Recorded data
-- Opening Marker --
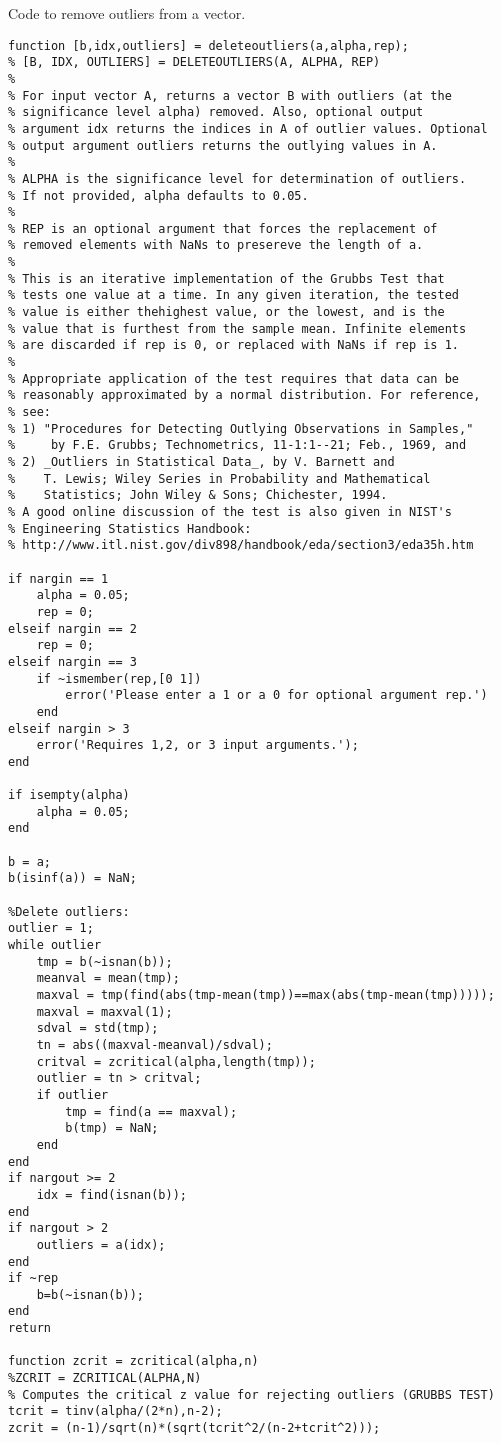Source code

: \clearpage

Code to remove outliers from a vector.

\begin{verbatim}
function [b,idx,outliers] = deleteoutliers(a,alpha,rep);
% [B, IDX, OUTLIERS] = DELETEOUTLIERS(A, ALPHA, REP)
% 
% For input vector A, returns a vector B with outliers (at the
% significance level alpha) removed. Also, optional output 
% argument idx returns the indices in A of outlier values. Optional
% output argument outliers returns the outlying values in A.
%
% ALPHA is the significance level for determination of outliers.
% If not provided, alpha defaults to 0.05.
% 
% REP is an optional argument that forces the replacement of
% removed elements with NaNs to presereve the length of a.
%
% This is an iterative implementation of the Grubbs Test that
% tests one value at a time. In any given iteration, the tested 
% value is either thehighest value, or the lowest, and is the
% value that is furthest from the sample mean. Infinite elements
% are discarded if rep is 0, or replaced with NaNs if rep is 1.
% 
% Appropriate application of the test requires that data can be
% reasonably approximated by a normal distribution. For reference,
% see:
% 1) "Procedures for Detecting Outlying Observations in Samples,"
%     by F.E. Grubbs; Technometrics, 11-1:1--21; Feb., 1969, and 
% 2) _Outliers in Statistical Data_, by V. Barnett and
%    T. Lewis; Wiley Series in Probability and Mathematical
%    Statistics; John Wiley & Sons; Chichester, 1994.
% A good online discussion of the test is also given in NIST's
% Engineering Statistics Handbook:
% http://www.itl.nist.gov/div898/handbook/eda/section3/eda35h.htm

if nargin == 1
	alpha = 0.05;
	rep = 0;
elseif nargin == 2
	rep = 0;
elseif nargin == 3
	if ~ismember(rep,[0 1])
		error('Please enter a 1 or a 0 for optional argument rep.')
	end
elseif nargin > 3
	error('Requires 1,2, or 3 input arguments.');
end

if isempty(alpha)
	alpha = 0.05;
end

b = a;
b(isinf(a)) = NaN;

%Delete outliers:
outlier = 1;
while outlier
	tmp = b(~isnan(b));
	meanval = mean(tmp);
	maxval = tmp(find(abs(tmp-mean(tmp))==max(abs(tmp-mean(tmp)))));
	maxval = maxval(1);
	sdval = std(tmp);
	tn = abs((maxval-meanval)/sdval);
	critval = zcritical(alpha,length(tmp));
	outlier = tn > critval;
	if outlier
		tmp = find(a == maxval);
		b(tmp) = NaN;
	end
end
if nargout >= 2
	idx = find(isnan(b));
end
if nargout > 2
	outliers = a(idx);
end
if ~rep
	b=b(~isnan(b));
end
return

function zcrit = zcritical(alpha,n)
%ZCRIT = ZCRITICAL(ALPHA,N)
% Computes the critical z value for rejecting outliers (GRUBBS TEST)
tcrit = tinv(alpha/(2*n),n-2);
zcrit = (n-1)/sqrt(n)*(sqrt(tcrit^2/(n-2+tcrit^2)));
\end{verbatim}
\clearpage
-- Closing Marker --
-- Opening Marker --
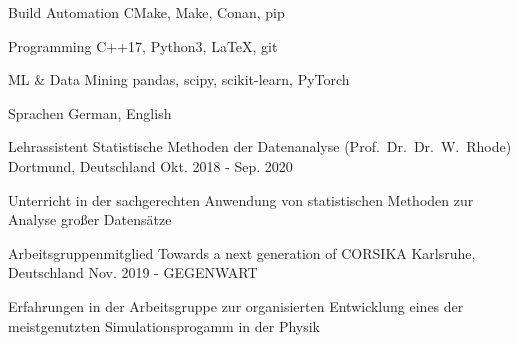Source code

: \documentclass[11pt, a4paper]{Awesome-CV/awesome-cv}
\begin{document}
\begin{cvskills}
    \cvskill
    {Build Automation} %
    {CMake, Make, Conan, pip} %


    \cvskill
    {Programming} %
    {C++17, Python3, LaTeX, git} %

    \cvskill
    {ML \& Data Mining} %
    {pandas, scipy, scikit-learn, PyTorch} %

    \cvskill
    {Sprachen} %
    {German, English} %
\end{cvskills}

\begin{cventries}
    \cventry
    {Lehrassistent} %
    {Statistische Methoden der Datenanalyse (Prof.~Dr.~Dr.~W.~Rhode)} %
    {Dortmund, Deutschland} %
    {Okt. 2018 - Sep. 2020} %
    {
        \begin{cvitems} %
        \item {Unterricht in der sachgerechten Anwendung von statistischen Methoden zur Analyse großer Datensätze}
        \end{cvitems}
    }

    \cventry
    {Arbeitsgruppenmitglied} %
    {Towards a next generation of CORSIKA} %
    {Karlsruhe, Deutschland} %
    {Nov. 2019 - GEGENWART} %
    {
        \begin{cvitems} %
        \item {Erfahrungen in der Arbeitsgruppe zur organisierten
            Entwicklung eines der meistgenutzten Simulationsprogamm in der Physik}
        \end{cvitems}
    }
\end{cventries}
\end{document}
-- Closing Marker --
-- Opening Marker --
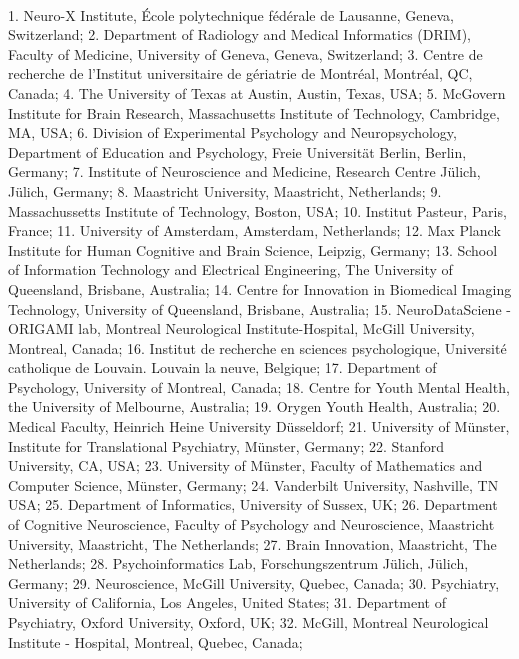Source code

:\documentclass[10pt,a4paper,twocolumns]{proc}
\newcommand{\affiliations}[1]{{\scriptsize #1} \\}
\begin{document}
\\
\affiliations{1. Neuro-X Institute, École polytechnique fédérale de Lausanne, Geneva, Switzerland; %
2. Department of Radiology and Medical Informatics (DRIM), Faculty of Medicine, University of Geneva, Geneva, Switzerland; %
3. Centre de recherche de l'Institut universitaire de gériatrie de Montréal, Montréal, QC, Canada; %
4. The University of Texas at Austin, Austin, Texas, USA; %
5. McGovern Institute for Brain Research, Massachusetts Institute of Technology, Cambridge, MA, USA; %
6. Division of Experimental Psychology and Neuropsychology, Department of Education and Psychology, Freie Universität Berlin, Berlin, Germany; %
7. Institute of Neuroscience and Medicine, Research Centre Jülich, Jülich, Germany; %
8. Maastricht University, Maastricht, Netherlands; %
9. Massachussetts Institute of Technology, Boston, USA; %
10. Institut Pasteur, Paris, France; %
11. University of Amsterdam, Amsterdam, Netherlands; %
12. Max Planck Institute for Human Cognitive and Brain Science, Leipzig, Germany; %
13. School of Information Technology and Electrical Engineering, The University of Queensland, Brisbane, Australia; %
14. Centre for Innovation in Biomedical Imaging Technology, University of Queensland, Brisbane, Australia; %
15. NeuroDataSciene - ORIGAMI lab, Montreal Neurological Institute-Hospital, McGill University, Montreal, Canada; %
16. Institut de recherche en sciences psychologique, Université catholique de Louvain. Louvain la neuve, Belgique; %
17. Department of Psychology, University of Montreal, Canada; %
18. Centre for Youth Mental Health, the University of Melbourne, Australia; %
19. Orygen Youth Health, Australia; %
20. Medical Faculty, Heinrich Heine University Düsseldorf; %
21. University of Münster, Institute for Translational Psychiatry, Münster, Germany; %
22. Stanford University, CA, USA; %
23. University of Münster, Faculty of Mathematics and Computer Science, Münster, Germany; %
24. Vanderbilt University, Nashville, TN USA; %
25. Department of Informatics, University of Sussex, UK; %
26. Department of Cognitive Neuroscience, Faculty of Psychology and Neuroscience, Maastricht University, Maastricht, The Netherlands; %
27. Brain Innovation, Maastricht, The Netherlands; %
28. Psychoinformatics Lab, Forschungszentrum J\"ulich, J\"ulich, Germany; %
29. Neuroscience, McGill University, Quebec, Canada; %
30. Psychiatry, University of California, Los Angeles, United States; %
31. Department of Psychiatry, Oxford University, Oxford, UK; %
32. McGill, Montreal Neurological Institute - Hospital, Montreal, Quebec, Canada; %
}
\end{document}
-- Closing Marker --
TASK INSTRUCTIONS - Both the line containing "data can be" and the line containing "sdval = std(tmp);" belong in the answer. Print them and every line above that falls between them exactly, and no others.

FINAL ANSWER -
% Appropriate application of the test requires that data can be
% reasonably approximated by a normal distribution. For reference,
% see:
% 1) "Procedures for Detecting Outlying Observations in Samples,"
%     by F.E. Grubbs; Technometrics, 11-1:1--21; Feb., 1969, and 
% 2) _Outliers in Statistical Data_, by V. Barnett and
%    T. Lewis; Wiley Series in Probability and Mathematical
%    Statistics; John Wiley & Sons; Chichester, 1994.
% A good online discussion of the test is also given in NIST's
% Engineering Statistics Handbook:
% http://www.itl.nist.gov/div898/handbook/eda/section3/eda35h.htm

if nargin == 1
	alpha = 0.05;
	rep = 0;
elseif nargin == 2
	rep = 0;
elseif nargin == 3
	if ~ismember(rep,[0 1])
		error('Please enter a 1 or a 0 for optional argument rep.')
	end
elseif nargin > 3
	error('Requires 1,2, or 3 input arguments.');
end

if isempty(alpha)
	alpha = 0.05;
end

b = a;
b(isinf(a)) = NaN;

%Delete outliers:
outlier = 1;
while outlier
	tmp = b(~isnan(b));
	meanval = mean(tmp);
	maxval = tmp(find(abs(tmp-mean(tmp))==max(abs(tmp-mean(tmp)))));
	maxval = maxval(1);
	sdval = std(tmp);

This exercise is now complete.